Pages

Sunday, November 27, 2011

Thanksgiving Part II: Overly-Optimistic Apple Pie and Biscuit Success

For our second Thanksgiving celebration here in Jakarta, I decided (in a very overly optimistic moment) that my contribution would be to make homemade apple pies, despite having virtually no kitchen equipment to speak of.  I also promised biscuits, which were a little bit more realistic.  The whole process was, shall we say, a learning experience, for several reasons.

The pies: 

I read about this method for making a fool-proof apple pie in the Washington Post last week, and, entranced by the article, I decided to make it without having read the recipe itself.  Oops.  Always read the recipe first.  This might be the most complicated recipe I've ever made: make the crust, let the crust sit, roll out the crust, freeze the crust, bake the crust... saute the apples, refrigerate the apples, put the apples in the crust, top the apples with the other crust, bake the whole pie. Soooo many steps.  After getting this complicated process started, I was having a lot of trouble getting the pie crust dough to stay together; it was so crumbly that it was unmanageable.  Sigh.  Ultimately the pies came together but the crust was ridiculously thick.  Not the best.  Some of it I blame on the recipe, some I blame on the kitchen conditions, such as:


1. The oven: temperature not so accurate, only heats from the bottom so the top doesn't get brown (and then when you turn on the broiler on the top, the top gets too brown).  Plus the timer on the oven is super fast (compared to Tim's iPhone, it was 3-4 minutes faster over the span of 10 minutes). 

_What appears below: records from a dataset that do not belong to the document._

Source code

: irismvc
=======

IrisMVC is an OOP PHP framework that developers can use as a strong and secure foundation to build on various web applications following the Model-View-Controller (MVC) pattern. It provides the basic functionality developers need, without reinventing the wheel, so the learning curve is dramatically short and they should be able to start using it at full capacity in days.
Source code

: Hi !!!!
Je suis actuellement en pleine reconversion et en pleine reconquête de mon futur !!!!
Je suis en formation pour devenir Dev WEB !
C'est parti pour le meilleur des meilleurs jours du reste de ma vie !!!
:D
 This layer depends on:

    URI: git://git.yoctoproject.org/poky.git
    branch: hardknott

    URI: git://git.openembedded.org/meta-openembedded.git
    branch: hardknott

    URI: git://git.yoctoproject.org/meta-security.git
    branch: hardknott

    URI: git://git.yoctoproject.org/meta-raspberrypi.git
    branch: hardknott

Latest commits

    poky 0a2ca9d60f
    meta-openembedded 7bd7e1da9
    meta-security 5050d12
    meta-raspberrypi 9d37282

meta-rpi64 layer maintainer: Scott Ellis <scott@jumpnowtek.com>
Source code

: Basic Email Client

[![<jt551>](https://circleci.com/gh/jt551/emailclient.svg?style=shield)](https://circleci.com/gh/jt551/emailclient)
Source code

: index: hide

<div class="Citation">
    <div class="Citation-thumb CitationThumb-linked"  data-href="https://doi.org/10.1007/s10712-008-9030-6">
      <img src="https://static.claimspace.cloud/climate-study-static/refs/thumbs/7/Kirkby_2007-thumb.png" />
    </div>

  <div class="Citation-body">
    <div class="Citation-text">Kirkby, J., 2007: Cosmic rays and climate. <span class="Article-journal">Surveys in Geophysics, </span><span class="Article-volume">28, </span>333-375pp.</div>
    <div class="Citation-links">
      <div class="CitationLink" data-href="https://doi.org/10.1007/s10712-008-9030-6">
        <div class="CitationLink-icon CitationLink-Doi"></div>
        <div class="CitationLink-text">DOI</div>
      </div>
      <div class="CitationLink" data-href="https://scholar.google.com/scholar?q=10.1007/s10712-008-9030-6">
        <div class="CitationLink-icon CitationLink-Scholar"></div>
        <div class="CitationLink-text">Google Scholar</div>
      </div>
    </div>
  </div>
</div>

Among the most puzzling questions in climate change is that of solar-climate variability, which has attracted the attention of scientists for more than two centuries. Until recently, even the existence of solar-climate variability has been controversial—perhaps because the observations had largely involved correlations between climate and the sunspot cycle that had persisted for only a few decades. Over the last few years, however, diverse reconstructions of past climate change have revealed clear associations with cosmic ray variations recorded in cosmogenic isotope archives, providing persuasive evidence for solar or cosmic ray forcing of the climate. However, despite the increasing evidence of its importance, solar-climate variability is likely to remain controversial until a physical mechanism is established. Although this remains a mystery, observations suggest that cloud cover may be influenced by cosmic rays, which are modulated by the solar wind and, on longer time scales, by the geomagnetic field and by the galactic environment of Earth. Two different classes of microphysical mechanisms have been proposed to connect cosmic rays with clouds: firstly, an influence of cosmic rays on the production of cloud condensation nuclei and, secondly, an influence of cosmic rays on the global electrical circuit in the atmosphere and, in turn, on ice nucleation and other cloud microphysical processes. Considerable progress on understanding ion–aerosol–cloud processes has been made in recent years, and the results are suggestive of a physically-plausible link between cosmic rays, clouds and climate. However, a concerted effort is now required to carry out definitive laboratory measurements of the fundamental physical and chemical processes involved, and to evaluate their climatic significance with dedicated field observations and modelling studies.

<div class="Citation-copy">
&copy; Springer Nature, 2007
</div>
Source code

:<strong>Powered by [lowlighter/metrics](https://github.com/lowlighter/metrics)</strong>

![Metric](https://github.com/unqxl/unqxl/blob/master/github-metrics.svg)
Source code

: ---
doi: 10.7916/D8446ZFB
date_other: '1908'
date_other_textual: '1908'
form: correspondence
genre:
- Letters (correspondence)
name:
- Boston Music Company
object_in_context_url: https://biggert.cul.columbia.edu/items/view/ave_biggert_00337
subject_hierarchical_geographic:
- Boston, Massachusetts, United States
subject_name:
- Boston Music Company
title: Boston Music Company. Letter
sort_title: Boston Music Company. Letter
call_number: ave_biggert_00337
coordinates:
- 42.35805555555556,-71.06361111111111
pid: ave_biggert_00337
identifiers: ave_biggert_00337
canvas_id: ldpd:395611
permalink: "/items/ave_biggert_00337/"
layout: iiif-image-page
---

 2. Counter space: I rolled out the pie crust on the dining room table.  Voila:


3. Cooking equipment: like I said, not ideal.  I bought disposable pie plates, but they could barely handle the weight of the pie, and the sides were a bit steep as well.


The biscuits:

Did you know that the KFCs in Jakarta don't have biscuits (or mashed potatoes, for that matter)?  Instead, they serve rice.  Ben and Erin were telling us how they miss biscuits, so I decided to make them for Thanksgiving.  The biscuits went much better than the pies.  

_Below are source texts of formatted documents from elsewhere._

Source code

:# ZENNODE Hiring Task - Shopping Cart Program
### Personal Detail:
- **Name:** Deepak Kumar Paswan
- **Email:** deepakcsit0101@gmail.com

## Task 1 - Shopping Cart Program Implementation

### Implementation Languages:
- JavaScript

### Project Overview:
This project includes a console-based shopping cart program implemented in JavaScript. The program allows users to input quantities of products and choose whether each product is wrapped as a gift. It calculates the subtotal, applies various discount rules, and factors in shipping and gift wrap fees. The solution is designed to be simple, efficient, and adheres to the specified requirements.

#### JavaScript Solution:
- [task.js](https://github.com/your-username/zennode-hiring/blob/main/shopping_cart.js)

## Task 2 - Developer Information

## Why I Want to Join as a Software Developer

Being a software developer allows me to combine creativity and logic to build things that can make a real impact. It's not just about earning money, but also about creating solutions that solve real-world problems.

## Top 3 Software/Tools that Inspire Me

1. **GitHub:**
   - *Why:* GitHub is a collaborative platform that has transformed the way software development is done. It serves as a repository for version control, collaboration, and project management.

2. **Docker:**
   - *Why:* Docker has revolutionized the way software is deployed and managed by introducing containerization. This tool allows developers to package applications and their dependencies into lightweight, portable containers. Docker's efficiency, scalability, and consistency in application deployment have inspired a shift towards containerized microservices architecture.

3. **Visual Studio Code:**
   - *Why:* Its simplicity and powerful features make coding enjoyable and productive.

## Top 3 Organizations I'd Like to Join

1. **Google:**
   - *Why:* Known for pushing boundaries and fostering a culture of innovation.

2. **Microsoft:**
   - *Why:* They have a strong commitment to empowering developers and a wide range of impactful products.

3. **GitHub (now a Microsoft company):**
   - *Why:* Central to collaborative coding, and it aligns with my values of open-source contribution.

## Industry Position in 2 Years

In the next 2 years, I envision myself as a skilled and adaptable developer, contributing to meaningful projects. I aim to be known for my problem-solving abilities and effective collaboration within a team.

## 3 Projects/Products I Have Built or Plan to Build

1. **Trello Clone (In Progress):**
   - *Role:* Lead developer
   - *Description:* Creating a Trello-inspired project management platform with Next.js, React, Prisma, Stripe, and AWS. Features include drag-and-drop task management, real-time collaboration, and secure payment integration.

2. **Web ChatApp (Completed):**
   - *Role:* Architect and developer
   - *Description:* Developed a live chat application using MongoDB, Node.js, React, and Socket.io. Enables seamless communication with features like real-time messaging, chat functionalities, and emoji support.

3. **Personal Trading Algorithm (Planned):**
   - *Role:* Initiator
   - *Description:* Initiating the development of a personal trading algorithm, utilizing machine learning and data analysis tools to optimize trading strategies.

I had planned on using a recipe I'd used in the past, but when I went to the grocery store, the only flour they had was (inexplicably) specialty flour like whole wheat, bread flour and self-rising flour.  I bought the self-rising flour in the hopes that I could find a biscuit recipe that called for it... success!  I made the buttermilk version of this recipe from Gold Medal (no buttermilk to be found, but I used the old milk plus lemon juice trick).  Worked like a charm.  Also, I used butter rather than shortening.  I like buttery biscuits.